Over the last few years, the NMA has called attention to the problems associated with bans on cell phone use and texting while driving. Studies find that bans simply don’t reduce accidents, and drivers don’t pay attention to them. Plus there are more effective ways (and adequate laws already on the books) to address all forms of distracted driving.
Texting bans, in particular, are problematic to enforce. Consider this: while texting behind the wheel is banned in 38 states, making a phone call or looking at a map on a handheld device is not. In many places, simply holding a phone cannot be the sole basis for receiving a ticket. The old thumb has to be hard at work banging out a message. And even then, the driver could be making a call. How can police really tell what drivers are up to behind the wheel?
Increasingly, the answer is to spy on them. Thanks to a grant from NHTSA, that’s exactly what police in Connecticut and Massachusetts will be doing. The money is being used to test novel ways to discourage texting while driving, including placing police spotters on overpasses to peer down into vehicles as they pass by. How on earth spotters will be able to tell if a driver’s thumbs are moving in a suspicious manner (especially at highway speeds) is unclear. When in doubt, the answer will likely involve a ticket.
Officials in Bismarck, North Dakota, are trying a different approach. Police in unmarked SUVs and high-riding trucks drive around peering down into vehicles. When they spy the telltale thumb flailing, they radio a patrol car to perform a traffic stop. Interestingly, police followed one driver for 15 blocks before pulling her over. If she was posing such a threat why not pull her over on the spot?
The first two-day “texting sting” yielded 31 citations. A Bismarck police spokesperson hailed it a success, and the department is planning more such operations. But was it really that successful? Police admitted they could have potentially pulled over twice as many drivers, but they just didn’t have enough evidence to make the charges stick.
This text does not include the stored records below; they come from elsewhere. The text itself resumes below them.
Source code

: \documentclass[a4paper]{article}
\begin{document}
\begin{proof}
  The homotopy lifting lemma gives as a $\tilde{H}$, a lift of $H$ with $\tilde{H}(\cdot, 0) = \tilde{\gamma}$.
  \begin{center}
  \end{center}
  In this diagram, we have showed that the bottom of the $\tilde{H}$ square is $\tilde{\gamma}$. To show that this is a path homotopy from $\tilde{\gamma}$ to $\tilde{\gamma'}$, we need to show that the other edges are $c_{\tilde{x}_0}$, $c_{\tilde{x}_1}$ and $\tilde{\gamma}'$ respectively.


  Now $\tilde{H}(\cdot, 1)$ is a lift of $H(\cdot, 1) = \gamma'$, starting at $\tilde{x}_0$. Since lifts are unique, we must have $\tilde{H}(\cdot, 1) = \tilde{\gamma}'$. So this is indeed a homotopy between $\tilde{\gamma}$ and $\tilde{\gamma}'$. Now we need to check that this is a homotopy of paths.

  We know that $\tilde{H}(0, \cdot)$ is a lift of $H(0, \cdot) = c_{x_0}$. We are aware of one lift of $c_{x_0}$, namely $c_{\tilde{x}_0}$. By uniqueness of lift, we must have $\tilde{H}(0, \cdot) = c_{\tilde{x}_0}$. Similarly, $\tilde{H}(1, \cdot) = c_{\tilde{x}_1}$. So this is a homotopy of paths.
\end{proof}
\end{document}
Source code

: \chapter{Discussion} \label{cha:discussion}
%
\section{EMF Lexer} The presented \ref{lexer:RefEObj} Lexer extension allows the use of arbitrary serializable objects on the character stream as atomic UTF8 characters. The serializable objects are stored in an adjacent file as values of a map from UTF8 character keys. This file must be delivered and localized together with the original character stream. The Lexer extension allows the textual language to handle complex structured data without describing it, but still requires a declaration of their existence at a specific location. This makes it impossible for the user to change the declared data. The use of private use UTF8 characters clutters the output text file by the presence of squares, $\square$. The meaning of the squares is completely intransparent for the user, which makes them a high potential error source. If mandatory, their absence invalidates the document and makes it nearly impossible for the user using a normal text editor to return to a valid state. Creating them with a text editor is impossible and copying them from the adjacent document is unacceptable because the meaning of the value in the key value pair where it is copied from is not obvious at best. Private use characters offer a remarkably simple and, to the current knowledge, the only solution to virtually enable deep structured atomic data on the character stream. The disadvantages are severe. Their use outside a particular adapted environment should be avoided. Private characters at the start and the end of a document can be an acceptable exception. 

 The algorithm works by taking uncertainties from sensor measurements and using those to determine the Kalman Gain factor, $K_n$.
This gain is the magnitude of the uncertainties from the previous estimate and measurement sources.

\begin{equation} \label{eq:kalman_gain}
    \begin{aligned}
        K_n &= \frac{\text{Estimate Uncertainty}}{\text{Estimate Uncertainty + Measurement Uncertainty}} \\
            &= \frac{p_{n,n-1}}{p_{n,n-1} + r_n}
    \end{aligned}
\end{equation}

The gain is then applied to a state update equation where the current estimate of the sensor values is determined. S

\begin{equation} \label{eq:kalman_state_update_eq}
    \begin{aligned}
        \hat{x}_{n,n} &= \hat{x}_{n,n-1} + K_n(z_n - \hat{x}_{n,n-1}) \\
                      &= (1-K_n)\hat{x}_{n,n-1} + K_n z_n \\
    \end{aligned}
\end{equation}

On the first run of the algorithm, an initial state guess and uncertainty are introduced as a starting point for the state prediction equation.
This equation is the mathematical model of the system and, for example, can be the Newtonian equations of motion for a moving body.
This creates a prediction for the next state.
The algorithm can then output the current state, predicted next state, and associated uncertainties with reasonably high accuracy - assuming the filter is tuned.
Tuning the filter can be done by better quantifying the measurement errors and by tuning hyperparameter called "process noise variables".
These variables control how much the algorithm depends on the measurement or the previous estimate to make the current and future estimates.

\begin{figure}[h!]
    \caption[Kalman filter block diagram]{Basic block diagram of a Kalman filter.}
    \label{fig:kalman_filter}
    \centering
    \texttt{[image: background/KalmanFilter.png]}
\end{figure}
Clearly, enforcing texting bans requires a more comprehensive approach. It’s just too difficult to really see what drivers are up to using such outdated methods.
Perhaps law enforcement should follow the lead of ignition interlock suppliers who now include in-vehicle cameras with their systems. Requiring all cell phone users to install monitoring cameras in their cars would surely be a more effective means to detect and modify aberrant behavior behind the wheel. Or, if NHTSA felt like spreading around more grant money (lots more) it could implement the buddy system. Require a live police officer to ride in your car with you on every trip to monitor your driving behavior. That would certainly do the trick.
Or, we could try the approach the NMA has advocated for years: First, implement public awareness campaigns and enforcement efforts focused on education not punishment. Second, instead of enacting more laws and more bans, use the distracted driving laws already in place.